1999 novel by Ralph Ellison

Juneteenth (1999) is the second novel by American writer Ralph Ellison. It was published posthumously, compiled as a 368-page condensation of material from more than 2,000 pages written by him over a period of 40 years. He had never completed a manuscript from this material. Ellison's longtime friend and literary executor, biographer and critic John F. Callahan, created the novel. He edited it in the way he believed that Ellison would have wanted it to be written.

A fuller version of the manuscript was published as Three Days Before the Shooting... on February 2, 2010.

==History==
Ellison began work on his second novel around 1954, following the 1952 publication of Invisible Man and its success.

Part of the original manuscript of Juneteenth was destroyed by a fire in 1967, and Ellison claimed to be devastated by the loss. But biographer Arnold Rampersad later speculated that the loss of the crucial, irrecoverable sections of his manuscript appears to have been something Ellison concocted after the fact to justify his lack of progress. In his 2007 biography of Ellison, Rampersad points out that, following the fire, Ellison wrote to critic Nathan Scott of his relief that he still "fortunately had a full copy" of all his writing. In different interviews, Ellison described his lost manuscript pages were described as "360 pages, and "500 pages", and "about a summer’s worth of revisions".
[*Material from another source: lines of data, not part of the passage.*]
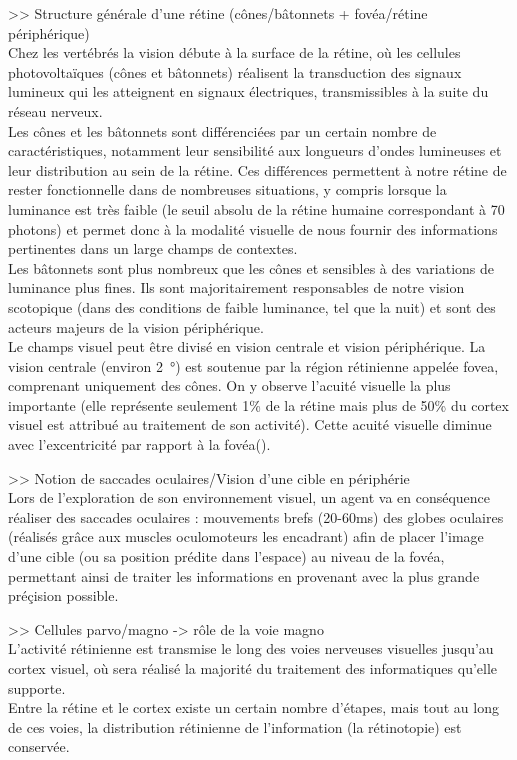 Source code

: >> Structure générale d'une rétine (cônes/bâtonnets + fovéa/rétine périphérique)\\
Chez les vertébrés la vision débute à la surface de la rétine, où les cellules photovoltaïques (cônes et bâtonnets) réalisent la transduction des signaux lumineux qui les atteignent en signaux électriques, transmissibles à la suite du réseau nerveux.\\
Les cônes et les bâtonnets sont différenciées par un certain nombre de caractéristiques, notamment leur sensibilité aux longueurs d'ondes lumineuses et leur distribution au sein de la rétine. Ces différences permettent à notre rétine de rester fonctionnelle dans de nombreuses situations, y compris lorsque la luminance est très faible (le seuil absolu de la rétine humaine correspondant à 70 photons) et permet donc à la modalité visuelle de nous fournir des informations pertinentes dans un large champs de contextes.\\
Les bâtonnets sont plus nombreux que les cônes et sensibles à des variations de luminance plus fines. Ils sont majoritairement responsables de notre vision scotopique (dans des conditions de faible luminance, tel que la nuit) et sont des acteurs majeurs de la vision périphérique.\\
Le champs visuel peut être divisé en vision centrale et vision périphérique. La vision centrale (environ \SI{2}{\degree}) est soutenue par la région rétinienne appelée fovea, comprenant uniquement des cônes. On y observe l'acuité visuelle la plus importante (elle représente seulement 1\% de la rétine mais plus de 50\% du cortex visuel est attribué au traitement de son activité). Cette acuité visuelle diminue avec l'excentricité par rapport à la fovéa(\cite{Werner2014}).

>> Notion de saccades oculaires/Vision d'une cible en périphérie\\
Lors de l'exploration de son environnement visuel, un agent va en conséquence réaliser des saccades oculaires : mouvements brefs (20-60\si{\milli\second}) des globes oculaires (réalisés grâce aux muscles oculomoteurs les encadrant) afin de placer l'image d'une cible (ou sa position prédite dans l'espace) au niveau de la fovéa, permettant ainsi de traiter les informations en provenant avec la plus grande préçision possible.

>> Cellules parvo/magno -> rôle de la voie magno\\
L'activité rétinienne est transmise le long des voies nerveuses visuelles jusqu'au cortex visuel, où sera réalisé la majorité du traitement des informatiques qu'elle supporte. \\
Entre la rétine et le cortex existe un certain nombre d'étapes, mais tout au long de ces voies, la distribution rétinienne de l'information  (la rétinotopie) est conservée.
Ellison published eight excerpts from the novel during his lifetime. These include an excerpt called "Juneteenth" in the Quarterly Review of Literature in 1965, and the story "Cadillac Flambé", published in American Review in 1973 and reprinted many times since. These received considerable critical attention, and there was much interest in Ellison's unpublished work. Although he had written over 2,000 pages by the time of his death, Ellison never completed the novel.

==Publication==
Following Ellison's death, John F. Callahan, named Ellison's literary executor by his widow, was pressed to release the manuscript. But the pages of manuscript were not organized and Ellison had left no notes to indicate a structure. For this work, Callahan took the central episode from Ellison's manuscripts, and created a single volume around it. He promised that a full version would be made available at a later time.

===Reviews===
The long-awaited novel received mixed reviews. The Guardian said that although the work was published with the subtitle "a novel," it "is decidedly not a novel: it lacks a novel's shape, rationale, and self-justifying propulsion." Publishers Weekly acknowledged Callahan's "difficulties" in putting the novel together from Ellison's incomplete manuscript, but concluded "this volume is a visionary tour de force, a lyrical, necessary contribution to America's perennial racial dialogue, and a novel powerfully reinforcing Ellison's place in literary history." Scott Saul in Boston Review states "The book is more than Ellison fans could expect, yet less than Ellison probably hoped--an ambivalent masterpiece."

===Longer version===
A fuller version of the manuscript was published as Three Days Before the Shooting... on February 2, 2010.